Falling into the chance to playtest, I opted to finally put some water through the pipes of a project I’ve been toying with for a long time: “Funeral Parlor for a Species (working title) tackles the terrifying possibility of extinction by taking a page from end of life care and applying it on a grander scale. The Center for End of Species Care (CESC) invites you to join a focus group to consider the history of species becoming history, and to look at species currently at risk and image: what would a considered end be for an entire kind of entity?” This is actually the first of two new pieces I’m playing with this year (because I have peace, apparently), and while I wasn’t expecting it to be the first that patrons would get a chance to explore, folks at the “Get Hands On” tier and above can expect to see me putting together a few Zoom playtests in the coming months as I continue to tool with it.
But for now, here’s some of the reading I absolutely chugged in early May to get my brain ready for this thing.*
The Sixth Extinction; an Unnatural History
Elizabeth Kolbert
This is one of those books that has loomed in my awareness for literal years, and so it was particularly good fortune that when I finally actually cracked into it it had perhaps the perfect format to help me speedrun the draft 1.0 of this piece.
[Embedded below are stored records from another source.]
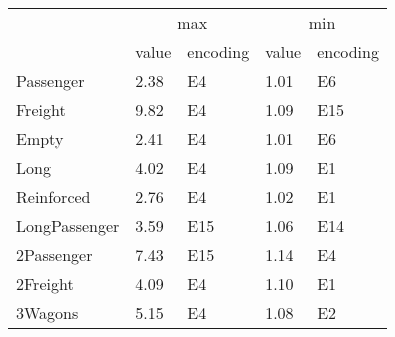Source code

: \begin{tabular}{lllll}
\toprule
 & \multicolumn{2}{c}{max} & \multicolumn{2}{c}{min} \\
 & value & encoding & value & encoding \\
\midrule
Passenger & 2.38 & E4 & 1.01 & E6 \\
Freight & 9.82 & E4 & 1.09 & E15 \\
Empty & 2.41 & E4 & 1.01 & E6 \\
Long & 4.02 & E4 & 1.09 & E1 \\
Reinforced & 2.76 & E4 & 1.02 & E1 \\
LongPassenger & 3.59 & E15 & 1.06 & E14 \\
2Passenger & 7.43 & E15 & 1.14 & E4 \\
2Freight & 4.09 & E4 & 1.10 & E1 \\
3Wagons & 5.15 & E4 & 1.08 & E2 \\
\bottomrule
\end{tabular}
A story told in 13 species and their extinctions, I was impressed at how Kolbert managed to weave through the narrative of how drastically (and recently) our conception of extinction has evolved. Like all climate science, and perhaps pop-science especially, brace yourself for the moment the stats drop and you check contemporary sources to find much worse news.
Related Readings
The Ends of the World: Volcanic Apocalypses, Lethal Oceans, and Our Quest to Understand Earth's Past Mass Extinctions
by Peter Brannen
I’ve recommended this a few time, but if you’re reading volume 6 above, Brannen remains my favorite source for volumes 1-5 of the tale of mass extinction, and his description of the KT impact is one for the ages (Patreon Telelibrary callers, you can request “Asteroid impact” if you want to experience it).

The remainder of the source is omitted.